Take down each entry exactly as written.

--- Given records Enclosed Below ---

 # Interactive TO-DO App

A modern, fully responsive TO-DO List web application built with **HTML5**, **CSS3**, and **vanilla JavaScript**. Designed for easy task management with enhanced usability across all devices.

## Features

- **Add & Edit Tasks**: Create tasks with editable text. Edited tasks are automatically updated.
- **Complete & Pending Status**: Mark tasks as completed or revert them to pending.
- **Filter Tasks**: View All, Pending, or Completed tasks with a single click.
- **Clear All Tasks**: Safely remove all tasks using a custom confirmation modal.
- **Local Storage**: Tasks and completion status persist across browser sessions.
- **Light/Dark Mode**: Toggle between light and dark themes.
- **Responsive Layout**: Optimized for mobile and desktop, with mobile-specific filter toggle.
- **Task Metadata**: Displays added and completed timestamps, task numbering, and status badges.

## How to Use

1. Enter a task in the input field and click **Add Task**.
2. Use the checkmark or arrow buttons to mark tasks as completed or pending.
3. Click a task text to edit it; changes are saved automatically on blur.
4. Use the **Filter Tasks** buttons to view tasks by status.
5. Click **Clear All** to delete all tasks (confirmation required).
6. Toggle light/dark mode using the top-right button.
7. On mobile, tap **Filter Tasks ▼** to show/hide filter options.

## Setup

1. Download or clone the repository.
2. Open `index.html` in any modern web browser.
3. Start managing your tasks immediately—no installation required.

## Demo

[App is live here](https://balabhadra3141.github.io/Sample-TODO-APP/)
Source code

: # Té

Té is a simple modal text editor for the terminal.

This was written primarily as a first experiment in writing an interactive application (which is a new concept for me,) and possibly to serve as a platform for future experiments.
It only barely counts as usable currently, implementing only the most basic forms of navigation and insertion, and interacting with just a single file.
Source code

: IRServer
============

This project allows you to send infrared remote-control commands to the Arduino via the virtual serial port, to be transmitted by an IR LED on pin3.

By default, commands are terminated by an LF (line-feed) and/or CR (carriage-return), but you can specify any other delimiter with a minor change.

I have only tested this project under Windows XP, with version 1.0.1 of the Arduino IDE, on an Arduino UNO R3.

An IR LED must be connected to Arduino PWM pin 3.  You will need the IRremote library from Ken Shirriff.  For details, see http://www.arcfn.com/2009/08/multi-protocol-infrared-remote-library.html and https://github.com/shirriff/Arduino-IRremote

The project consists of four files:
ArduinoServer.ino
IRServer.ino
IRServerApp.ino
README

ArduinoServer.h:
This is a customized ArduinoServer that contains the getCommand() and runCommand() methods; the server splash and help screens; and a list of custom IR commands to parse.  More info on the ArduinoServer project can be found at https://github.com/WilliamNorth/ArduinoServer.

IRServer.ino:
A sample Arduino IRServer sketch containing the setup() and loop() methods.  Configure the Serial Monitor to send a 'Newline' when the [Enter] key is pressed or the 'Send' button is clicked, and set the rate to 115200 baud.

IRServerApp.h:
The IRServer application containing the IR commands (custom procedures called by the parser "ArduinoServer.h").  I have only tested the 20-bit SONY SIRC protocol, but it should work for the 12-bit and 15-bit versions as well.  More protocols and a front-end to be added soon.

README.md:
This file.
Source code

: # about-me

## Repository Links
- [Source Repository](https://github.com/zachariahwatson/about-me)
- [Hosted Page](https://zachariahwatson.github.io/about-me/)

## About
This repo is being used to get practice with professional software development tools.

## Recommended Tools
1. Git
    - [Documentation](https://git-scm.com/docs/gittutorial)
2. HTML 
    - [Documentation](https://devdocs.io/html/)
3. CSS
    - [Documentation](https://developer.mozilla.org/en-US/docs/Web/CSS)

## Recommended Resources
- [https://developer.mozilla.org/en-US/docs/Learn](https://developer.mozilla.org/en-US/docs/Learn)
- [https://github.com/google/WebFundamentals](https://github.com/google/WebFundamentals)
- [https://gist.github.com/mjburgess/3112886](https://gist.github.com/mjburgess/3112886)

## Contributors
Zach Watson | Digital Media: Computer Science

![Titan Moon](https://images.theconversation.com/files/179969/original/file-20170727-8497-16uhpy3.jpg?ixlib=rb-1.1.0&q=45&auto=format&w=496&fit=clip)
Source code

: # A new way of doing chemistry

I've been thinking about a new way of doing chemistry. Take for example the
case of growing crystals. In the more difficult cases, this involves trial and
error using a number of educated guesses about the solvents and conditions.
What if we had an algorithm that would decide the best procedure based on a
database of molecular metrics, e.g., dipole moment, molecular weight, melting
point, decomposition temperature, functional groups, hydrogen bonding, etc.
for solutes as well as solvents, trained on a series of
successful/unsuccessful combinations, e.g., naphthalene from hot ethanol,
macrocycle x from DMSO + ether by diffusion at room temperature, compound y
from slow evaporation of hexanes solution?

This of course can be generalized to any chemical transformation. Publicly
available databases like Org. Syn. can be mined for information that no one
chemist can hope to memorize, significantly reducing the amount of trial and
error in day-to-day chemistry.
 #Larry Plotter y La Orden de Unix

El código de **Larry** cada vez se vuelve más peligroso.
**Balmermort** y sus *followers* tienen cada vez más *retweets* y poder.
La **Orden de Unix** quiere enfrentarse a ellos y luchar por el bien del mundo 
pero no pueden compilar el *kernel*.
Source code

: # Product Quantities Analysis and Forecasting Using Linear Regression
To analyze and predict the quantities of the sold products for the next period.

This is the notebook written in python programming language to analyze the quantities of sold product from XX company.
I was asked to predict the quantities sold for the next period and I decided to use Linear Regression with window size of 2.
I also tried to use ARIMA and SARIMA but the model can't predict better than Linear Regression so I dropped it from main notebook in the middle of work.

--- End of Enclosed Given records ---

- **The completed task**:
 # Interactive TO-DO App

A modern, fully responsive TO-DO List web application built with **HTML5**, **CSS3**, and **vanilla JavaScript**. Designed for easy task management with enhanced usability across all devices.

## Features

- **Add & Edit Tasks**: Create tasks with editable text. Edited tasks are automatically updated.
- **Complete & Pending Status**: Mark tasks as completed or revert them to pending.
- **Filter Tasks**: View All, Pending, or Completed tasks with a single click.
- **Clear All Tasks**: Safely remove all tasks using a custom confirmation modal.
- **Local Storage**: Tasks and completion status persist across browser sessions.
- **Light/Dark Mode**: Toggle between light and dark themes.
- **Responsive Layout**: Optimized for mobile and desktop, with mobile-specific filter toggle.
- **Task Metadata**: Displays added and completed timestamps, task numbering, and status badges.

## How to Use

1. Enter a task in the input field and click **Add Task**.
2. Use the checkmark or arrow buttons to mark tasks as completed or pending.
3. Click a task text to edit it; changes are saved automatically on blur.
4. Use the **Filter Tasks** buttons to view tasks by status.
5. Click **Clear All** to delete all tasks (confirmation required).
6. Toggle light/dark mode using the top-right button.
7. On mobile, tap **Filter Tasks ▼** to show/hide filter options.

## Setup

1. Download or clone the repository.
2. Open `index.html` in any modern web browser.
3. Start managing your tasks immediately—no installation required.

## Demo

[App is live here](https://balabhadra3141.github.io/Sample-TODO-APP/)
Source code

: # Té

Té is a simple modal text editor for the terminal.

This was written primarily as a first experiment in writing an interactive application (which is a new concept for me,) and possibly to serve as a platform for future experiments.
It only barely counts as usable currently, implementing only the most basic forms of navigation and insertion, and interacting with just a single file.
Source code

: IRServer
============

This project allows you to send infrared remote-control commands to the Arduino via the virtual serial port, to be transmitted by an IR LED on pin3.

By default, commands are terminated by an LF (line-feed) and/or CR (carriage-return), but you can specify any other delimiter with a minor change.

I have only tested this project under Windows XP, with version 1.0.1 of the Arduino IDE, on an Arduino UNO R3.

An IR LED must be connected to Arduino PWM pin 3.  You will need the IRremote library from Ken Shirriff.  For details, see http://www.arcfn.com/2009/08/multi-protocol-infrared-remote-library.html and https://github.com/shirriff/Arduino-IRremote

The project consists of four files:
ArduinoServer.ino
IRServer.ino
IRServerApp.ino
README

ArduinoServer.h:
This is a customized ArduinoServer that contains the getCommand() and runCommand() methods; the server splash and help screens; and a list of custom IR commands to parse.  More info on the ArduinoServer project can be found at https://github.com/WilliamNorth/ArduinoServer.

IRServer.ino:
A sample Arduino IRServer sketch containing the setup() and loop() methods.  Configure the Serial Monitor to send a 'Newline' when the [Enter] key is pressed or the 'Send' button is clicked, and set the rate to 115200 baud.

IRServerApp.h:
The IRServer application containing the IR commands (custom procedures called by the parser "ArduinoServer.h").  I have only tested the 20-bit SONY SIRC protocol, but it should work for the 12-bit and 15-bit versions as well.  More protocols and a front-end to be added soon.

README.md:
This file.
Source code

: # about-me

## Repository Links
- [Source Repository](https://github.com/zachariahwatson/about-me)
- [Hosted Page](https://zachariahwatson.github.io/about-me/)

## About
This repo is being used to get practice with professional software development tools.

## Recommended Tools
1. Git
    - [Documentation](https://git-scm.com/docs/gittutorial)
2. HTML 
    - [Documentation](https://devdocs.io/html/)
3. CSS
    - [Documentation](https://developer.mozilla.org/en-US/docs/Web/CSS)

## Recommended Resources
- [https://developer.mozilla.org/en-US/docs/Learn](https://developer.mozilla.org/en-US/docs/Learn)
- [https://github.com/google/WebFundamentals](https://github.com/google/WebFundamentals)
- [https://gist.github.com/mjburgess/3112886](https://gist.github.com/mjburgess/3112886)

## Contributors
Zach Watson | Digital Media: Computer Science

![Titan Moon](https://images.theconversation.com/files/179969/original/file-20170727-8497-16uhpy3.jpg?ixlib=rb-1.1.0&q=45&auto=format&w=496&fit=clip)
Source code

: # A new way of doing chemistry

I've been thinking about a new way of doing chemistry. Take for example the
case of growing crystals. In the more difficult cases, this involves trial and
error using a number of educated guesses about the solvents and conditions.
What if we had an algorithm that would decide the best procedure based on a
database of molecular metrics, e.g., dipole moment, molecular weight, melting
point, decomposition temperature, functional groups, hydrogen bonding, etc.
for solutes as well as solvents, trained on a series of
successful/unsuccessful combinations, e.g., naphthalene from hot ethanol,
macrocycle x from DMSO + ether by diffusion at room temperature, compound y
from slow evaporation of hexanes solution?

This of course can be generalized to any chemical transformation. Publicly
available databases like Org. Syn. can be mined for information that no one
chemist can hope to memorize, significantly reducing the amount of trial and
error in day-to-day chemistry.
 #Larry Plotter y La Orden de Unix

El código de **Larry** cada vez se vuelve más peligroso.
**Balmermort** y sus *followers* tienen cada vez más *retweets* y poder.
La **Orden de Unix** quiere enfrentarse a ellos y luchar por el bien del mundo 
pero no pueden compilar el *kernel*.
Source code

: # Product Quantities Analysis and Forecasting Using Linear Regression
To analyze and predict the quantities of the sold products for the next period.

This is the notebook written in python programming language to analyze the quantities of sold product from XX company.
I was asked to predict the quantities sold for the next period and I decided to use Linear Regression with window size of 2.
I also tried to use ARIMA and SARIMA but the model can't predict better than Linear Regression so I dropped it from main notebook in the middle of work.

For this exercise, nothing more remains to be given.